HOW TO COMPLETE THIS TASK
Below are some records. Print exactly the lines between the one holding "kindly reached out" and the one holding "was supported by", inclusive, and nothing else.

DATA SUPPLIED
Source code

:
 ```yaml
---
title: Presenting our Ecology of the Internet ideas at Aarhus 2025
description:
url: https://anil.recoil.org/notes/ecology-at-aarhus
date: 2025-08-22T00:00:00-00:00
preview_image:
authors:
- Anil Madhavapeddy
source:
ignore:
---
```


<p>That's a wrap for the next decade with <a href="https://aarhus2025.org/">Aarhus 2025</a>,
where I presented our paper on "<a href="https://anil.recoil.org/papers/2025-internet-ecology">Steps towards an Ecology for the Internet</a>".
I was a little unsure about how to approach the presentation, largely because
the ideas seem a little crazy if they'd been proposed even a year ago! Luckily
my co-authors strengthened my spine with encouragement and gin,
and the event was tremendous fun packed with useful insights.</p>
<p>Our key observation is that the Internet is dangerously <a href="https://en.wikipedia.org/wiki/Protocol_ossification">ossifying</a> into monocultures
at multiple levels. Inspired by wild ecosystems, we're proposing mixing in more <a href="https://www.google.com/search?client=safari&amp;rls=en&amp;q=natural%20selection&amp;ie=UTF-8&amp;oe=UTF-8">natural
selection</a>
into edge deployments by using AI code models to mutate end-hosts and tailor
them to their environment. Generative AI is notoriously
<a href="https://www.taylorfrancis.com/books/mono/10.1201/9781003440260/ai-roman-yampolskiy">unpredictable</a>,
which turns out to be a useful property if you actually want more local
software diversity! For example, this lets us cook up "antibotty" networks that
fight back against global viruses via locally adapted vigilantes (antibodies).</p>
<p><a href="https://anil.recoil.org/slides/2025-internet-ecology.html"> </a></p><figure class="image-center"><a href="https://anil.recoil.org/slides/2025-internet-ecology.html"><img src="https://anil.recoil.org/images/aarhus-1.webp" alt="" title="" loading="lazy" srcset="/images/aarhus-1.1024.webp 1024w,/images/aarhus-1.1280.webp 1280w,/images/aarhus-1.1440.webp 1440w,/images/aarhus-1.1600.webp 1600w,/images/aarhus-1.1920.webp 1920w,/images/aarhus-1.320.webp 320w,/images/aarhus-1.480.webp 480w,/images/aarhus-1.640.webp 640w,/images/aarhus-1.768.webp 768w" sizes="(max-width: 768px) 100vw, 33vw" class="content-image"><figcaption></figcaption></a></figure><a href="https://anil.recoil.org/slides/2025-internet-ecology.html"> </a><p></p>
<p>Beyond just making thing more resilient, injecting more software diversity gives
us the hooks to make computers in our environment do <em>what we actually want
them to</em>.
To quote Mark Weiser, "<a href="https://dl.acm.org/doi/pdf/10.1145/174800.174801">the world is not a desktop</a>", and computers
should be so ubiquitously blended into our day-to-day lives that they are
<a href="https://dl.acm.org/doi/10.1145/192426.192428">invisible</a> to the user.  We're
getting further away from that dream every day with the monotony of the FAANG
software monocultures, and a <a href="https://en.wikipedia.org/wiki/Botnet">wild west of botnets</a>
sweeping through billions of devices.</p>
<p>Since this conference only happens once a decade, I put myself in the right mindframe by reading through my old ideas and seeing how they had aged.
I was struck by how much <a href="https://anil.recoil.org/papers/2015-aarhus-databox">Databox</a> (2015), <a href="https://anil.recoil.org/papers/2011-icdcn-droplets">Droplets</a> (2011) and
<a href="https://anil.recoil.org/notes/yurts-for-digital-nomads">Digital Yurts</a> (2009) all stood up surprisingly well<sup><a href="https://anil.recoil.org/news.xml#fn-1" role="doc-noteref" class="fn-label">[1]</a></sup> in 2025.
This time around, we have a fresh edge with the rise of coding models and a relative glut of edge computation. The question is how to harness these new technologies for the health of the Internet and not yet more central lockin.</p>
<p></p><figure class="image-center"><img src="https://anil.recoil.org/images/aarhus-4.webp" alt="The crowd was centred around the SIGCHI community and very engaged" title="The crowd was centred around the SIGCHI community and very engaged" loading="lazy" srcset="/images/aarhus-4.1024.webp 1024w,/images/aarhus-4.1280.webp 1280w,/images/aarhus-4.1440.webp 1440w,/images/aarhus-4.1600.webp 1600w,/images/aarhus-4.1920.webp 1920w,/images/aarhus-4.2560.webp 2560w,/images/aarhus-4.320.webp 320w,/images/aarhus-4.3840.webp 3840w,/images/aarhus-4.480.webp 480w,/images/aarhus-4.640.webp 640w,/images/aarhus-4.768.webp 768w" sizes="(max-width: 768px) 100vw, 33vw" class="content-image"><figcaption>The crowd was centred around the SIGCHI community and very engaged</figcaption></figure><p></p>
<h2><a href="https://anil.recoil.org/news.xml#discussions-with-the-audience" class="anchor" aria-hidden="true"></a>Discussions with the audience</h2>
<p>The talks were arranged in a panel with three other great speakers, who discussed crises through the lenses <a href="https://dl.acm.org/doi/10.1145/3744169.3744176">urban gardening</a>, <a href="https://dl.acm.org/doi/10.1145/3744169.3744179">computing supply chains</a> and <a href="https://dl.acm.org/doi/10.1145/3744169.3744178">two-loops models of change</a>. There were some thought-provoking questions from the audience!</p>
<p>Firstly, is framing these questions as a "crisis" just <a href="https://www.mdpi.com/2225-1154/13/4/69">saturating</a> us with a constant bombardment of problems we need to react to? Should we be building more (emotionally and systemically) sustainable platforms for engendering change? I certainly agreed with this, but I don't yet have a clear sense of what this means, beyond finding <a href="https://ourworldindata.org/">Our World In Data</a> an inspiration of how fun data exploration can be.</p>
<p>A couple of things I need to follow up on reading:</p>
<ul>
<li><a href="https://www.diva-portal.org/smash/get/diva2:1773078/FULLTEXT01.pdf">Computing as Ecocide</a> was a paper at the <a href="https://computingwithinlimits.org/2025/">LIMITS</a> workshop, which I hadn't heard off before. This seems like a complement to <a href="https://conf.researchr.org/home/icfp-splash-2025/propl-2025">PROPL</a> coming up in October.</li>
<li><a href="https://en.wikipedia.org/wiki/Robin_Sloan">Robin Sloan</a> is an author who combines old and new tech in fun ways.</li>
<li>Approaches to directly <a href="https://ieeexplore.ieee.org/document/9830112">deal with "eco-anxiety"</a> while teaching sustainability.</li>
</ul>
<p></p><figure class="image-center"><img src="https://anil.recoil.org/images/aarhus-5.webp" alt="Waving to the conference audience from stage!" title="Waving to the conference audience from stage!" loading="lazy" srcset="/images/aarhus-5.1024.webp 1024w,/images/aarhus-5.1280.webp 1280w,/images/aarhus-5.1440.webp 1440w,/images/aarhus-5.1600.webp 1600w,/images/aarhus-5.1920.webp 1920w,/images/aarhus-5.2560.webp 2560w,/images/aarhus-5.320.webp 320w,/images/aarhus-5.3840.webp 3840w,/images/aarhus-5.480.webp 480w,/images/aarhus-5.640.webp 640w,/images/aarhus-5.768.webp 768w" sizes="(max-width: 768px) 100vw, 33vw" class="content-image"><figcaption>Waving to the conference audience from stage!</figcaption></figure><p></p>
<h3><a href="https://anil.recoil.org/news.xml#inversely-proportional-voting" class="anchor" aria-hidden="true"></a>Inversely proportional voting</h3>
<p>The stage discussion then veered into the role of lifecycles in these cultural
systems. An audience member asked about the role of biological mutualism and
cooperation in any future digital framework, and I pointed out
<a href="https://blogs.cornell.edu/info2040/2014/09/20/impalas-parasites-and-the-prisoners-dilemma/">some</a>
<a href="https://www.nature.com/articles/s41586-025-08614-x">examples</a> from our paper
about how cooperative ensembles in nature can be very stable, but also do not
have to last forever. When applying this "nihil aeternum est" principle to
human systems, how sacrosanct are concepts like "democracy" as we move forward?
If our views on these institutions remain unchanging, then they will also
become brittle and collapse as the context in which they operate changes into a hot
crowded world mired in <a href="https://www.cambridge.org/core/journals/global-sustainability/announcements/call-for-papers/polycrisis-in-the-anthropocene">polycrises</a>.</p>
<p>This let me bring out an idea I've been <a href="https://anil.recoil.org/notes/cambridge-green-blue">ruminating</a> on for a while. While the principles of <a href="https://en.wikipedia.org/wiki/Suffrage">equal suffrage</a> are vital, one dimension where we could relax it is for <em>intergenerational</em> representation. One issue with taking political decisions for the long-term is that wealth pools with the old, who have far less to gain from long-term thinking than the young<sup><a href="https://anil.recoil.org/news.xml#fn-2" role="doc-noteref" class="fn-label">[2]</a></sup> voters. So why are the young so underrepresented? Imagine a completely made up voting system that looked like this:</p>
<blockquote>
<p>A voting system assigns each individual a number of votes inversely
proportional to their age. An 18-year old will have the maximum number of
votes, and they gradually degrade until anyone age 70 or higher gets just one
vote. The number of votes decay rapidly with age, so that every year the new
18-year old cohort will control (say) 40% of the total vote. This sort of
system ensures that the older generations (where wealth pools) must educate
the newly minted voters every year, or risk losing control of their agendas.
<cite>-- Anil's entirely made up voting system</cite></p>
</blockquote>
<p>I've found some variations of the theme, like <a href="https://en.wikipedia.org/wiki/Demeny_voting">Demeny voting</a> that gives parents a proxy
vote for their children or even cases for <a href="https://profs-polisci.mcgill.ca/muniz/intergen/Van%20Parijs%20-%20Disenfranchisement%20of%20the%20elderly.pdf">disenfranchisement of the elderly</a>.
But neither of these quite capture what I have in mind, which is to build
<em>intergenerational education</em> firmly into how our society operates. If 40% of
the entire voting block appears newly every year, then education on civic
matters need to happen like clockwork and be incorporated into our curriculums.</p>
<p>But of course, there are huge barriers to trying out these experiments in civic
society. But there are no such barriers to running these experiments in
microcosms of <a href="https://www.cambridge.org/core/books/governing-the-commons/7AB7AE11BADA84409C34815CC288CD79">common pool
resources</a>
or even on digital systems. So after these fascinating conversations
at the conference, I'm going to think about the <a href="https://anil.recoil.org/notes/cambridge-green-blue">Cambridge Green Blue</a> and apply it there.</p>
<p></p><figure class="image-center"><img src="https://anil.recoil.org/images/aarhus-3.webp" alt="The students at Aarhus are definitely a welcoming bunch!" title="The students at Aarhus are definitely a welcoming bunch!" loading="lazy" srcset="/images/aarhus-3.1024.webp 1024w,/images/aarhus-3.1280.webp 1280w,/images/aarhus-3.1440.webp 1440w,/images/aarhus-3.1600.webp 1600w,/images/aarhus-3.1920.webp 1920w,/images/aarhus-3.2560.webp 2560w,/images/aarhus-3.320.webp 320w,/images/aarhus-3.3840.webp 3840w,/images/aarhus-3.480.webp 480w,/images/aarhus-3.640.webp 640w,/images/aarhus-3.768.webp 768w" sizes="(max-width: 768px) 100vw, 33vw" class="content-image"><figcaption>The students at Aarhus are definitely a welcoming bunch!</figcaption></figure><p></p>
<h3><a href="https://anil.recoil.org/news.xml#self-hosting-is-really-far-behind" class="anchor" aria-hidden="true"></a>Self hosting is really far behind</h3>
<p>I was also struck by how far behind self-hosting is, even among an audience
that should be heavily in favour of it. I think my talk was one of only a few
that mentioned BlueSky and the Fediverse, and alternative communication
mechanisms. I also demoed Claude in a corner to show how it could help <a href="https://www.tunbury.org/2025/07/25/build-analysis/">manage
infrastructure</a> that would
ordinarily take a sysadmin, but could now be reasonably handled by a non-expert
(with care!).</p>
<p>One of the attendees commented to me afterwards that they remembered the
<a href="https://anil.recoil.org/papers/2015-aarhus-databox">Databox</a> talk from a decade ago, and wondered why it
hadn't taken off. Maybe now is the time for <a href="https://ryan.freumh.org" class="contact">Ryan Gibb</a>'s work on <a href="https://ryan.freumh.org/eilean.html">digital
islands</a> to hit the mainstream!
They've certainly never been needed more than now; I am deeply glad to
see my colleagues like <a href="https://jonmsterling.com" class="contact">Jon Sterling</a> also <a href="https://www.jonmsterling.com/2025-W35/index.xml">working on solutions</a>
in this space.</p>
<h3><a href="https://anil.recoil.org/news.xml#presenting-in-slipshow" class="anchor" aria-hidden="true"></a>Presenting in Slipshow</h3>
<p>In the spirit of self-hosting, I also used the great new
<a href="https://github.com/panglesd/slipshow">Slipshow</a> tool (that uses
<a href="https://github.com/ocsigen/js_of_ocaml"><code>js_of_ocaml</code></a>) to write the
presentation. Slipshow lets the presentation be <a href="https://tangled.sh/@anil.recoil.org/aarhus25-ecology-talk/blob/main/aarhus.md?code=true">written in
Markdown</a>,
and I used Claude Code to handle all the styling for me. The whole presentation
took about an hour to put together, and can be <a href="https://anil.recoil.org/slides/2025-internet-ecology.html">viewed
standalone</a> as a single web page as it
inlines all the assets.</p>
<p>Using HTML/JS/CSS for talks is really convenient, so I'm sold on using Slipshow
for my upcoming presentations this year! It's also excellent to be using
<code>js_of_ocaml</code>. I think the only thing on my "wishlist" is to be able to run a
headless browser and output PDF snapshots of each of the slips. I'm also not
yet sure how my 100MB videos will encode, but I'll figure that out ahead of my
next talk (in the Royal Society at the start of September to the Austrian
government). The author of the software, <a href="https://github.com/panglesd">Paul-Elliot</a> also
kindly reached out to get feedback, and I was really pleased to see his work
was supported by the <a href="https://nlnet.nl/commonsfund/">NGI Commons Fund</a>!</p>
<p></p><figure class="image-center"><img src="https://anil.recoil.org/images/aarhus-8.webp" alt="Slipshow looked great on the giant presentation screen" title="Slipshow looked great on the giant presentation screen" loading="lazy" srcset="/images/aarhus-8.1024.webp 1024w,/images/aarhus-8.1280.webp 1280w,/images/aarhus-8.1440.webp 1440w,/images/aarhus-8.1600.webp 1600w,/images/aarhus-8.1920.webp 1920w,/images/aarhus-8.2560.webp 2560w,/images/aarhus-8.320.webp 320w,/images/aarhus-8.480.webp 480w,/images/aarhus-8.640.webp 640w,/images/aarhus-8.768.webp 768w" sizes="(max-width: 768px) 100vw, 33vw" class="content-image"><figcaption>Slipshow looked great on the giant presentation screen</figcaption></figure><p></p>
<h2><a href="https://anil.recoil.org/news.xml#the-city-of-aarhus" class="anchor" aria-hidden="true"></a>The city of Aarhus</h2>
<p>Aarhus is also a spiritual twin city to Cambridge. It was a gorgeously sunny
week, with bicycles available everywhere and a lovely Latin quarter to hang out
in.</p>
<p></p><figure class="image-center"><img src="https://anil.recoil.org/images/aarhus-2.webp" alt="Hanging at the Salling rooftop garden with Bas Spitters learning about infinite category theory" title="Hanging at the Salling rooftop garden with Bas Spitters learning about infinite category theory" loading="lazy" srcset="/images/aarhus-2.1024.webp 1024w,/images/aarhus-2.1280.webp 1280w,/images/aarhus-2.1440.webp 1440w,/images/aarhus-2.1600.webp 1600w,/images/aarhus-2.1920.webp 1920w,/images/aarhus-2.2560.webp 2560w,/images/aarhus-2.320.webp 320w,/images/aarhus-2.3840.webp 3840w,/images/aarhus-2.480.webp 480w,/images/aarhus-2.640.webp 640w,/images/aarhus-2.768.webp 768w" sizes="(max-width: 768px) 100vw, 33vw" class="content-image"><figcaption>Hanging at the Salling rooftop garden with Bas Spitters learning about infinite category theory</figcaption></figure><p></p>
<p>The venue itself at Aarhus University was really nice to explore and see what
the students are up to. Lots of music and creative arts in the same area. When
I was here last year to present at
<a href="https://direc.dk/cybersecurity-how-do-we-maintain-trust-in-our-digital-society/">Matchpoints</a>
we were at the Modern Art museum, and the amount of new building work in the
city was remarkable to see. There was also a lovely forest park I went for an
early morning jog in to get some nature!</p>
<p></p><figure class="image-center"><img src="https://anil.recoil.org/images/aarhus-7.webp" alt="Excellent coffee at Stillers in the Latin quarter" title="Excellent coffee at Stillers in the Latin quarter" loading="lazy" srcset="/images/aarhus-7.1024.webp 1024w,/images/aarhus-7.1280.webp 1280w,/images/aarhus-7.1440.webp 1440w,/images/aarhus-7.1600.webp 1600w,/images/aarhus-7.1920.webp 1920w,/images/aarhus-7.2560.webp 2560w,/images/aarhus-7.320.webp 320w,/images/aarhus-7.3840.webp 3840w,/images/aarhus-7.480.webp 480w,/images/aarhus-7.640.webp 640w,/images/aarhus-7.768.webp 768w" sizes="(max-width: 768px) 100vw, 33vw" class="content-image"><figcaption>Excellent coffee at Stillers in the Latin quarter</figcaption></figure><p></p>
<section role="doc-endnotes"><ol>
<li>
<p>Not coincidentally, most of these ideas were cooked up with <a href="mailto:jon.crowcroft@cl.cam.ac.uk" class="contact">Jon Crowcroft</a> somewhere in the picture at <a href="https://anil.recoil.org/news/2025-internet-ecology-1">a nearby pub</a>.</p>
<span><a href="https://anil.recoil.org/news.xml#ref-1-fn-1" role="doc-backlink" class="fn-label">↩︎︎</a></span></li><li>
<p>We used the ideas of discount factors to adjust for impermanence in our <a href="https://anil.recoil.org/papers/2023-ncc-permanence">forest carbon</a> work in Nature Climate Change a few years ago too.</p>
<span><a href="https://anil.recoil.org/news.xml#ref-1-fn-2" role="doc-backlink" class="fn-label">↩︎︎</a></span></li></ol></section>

TASK RESULT
kindly reached out to get feedback, and I was really pleased to see his work
was supported by the <a href="https://nlnet.nl/commonsfund/">NGI Commons Fund</a>!</p>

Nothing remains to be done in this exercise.